━━ Information ━━

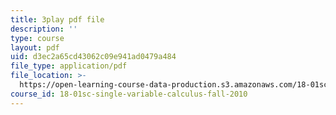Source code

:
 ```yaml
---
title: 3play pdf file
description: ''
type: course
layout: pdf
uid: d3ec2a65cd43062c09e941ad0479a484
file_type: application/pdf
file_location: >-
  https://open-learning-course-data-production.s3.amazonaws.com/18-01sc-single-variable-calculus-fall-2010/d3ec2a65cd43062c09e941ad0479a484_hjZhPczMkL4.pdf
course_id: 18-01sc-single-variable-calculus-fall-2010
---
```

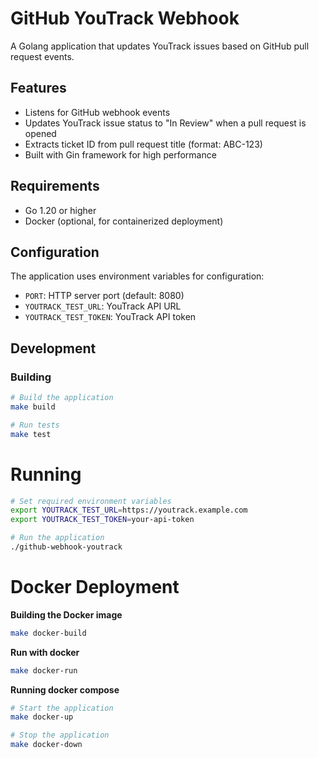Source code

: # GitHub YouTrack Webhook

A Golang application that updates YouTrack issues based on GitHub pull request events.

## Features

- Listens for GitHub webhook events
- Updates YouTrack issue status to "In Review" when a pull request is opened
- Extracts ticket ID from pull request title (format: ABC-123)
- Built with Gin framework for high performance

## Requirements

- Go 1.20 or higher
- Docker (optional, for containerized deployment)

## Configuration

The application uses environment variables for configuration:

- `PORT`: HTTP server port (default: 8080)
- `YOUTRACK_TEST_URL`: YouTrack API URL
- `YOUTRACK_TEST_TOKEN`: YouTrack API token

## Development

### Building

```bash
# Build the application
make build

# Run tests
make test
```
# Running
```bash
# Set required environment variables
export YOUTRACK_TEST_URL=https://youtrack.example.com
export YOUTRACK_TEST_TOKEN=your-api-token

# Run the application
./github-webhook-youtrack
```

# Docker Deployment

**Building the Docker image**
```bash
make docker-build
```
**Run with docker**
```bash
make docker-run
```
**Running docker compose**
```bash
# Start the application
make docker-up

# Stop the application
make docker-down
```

━━━

● **Brief**: Quote the records above exactly, leaving out any pictures.

● **Worked solution**:
Source code

:
 ```yaml
---
title: 3play pdf file
description: ''
type: course
layout: pdf
uid: d3ec2a65cd43062c09e941ad0479a484
file_type: application/pdf
file_location: >-
  https://open-learning-course-data-production.s3.amazonaws.com/18-01sc-single-variable-calculus-fall-2010/d3ec2a65cd43062c09e941ad0479a484_hjZhPczMkL4.pdf
course_id: 18-01sc-single-variable-calculus-fall-2010
---
```

Source code

: # GitHub YouTrack Webhook

A Golang application that updates YouTrack issues based on GitHub pull request events.

## Features

- Listens for GitHub webhook events
- Updates YouTrack issue status to "In Review" when a pull request is opened
- Extracts ticket ID from pull request title (format: ABC-123)
- Built with Gin framework for high performance

## Requirements

- Go 1.20 or higher
- Docker (optional, for containerized deployment)

## Configuration

The application uses environment variables for configuration:

- `PORT`: HTTP server port (default: 8080)
- `YOUTRACK_TEST_URL`: YouTrack API URL
- `YOUTRACK_TEST_TOKEN`: YouTrack API token

## Development

### Building

```bash
# Build the application
make build

# Run tests
make test
```
# Running
```bash
# Set required environment variables
export YOUTRACK_TEST_URL=https://youtrack.example.com
export YOUTRACK_TEST_TOKEN=your-api-token

# Run the application
./github-webhook-youtrack
```

# Docker Deployment

**Building the Docker image**
```bash
make docker-build
```
**Run with docker**
```bash
make docker-run
```
**Running docker compose**
```bash
# Start the application
make docker-up

# Stop the application
make docker-down
```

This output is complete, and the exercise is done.